Po odnowionym przymierzu z Bogiem i przypieczętowaniu go podczas Eucharystii, zgromadzeni wzięli udział w koncercie zespołu Propaganda Dei. Z nową energią ruszyli ulicami miasta. Śpiewem przywołali do okien mieszkańców, którzy – mimo później pory – swoją obecnością, włączyli się w pochód. Nastąpiła miła wymiana uśmiechów i pozdrowień.
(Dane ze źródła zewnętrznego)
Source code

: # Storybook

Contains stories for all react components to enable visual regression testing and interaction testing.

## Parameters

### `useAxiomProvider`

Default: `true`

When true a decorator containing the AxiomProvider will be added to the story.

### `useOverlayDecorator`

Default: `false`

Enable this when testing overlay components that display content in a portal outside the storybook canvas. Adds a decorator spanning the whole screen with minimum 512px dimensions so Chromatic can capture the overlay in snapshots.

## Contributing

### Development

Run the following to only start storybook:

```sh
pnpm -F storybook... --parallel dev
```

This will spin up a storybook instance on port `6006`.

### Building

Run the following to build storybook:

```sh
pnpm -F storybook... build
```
– Jestem Animatorem Dekanalnym i organizowałem przyjazd swojego dekanatu do Krynicy. Przyjechałem tu, by przyciągnąć innych do inicjatywy Światowych Dni Młodzieży, by się pomodlić i spotkać znajomych – opowiada Mateusz Hebda z Bobowej. – Do ŚDM przygotowujemy się bardzo prężnie – organizujemy spotkania, czuwania, szkolenia – nie tylko te dla Animatorów Parafialnych, ale też dodatkowe, na których pokazujemy, jak prowadzić grupę – dodaje.
Krynicki Synaj zakończył się uwielbieniem w kościele pw. św. Antoniego, na którym – prócz uczestników spotkania – gościło w postaci relikwii aż 12 świętych. Stamtąd młodzi rozjechali się do domów lub na zorganizowany nocleg. Ci drudzy, następnego dnia w 6 krynickich parafiach dawali świadectwo odnowienia swojego przymierza z Bogiem.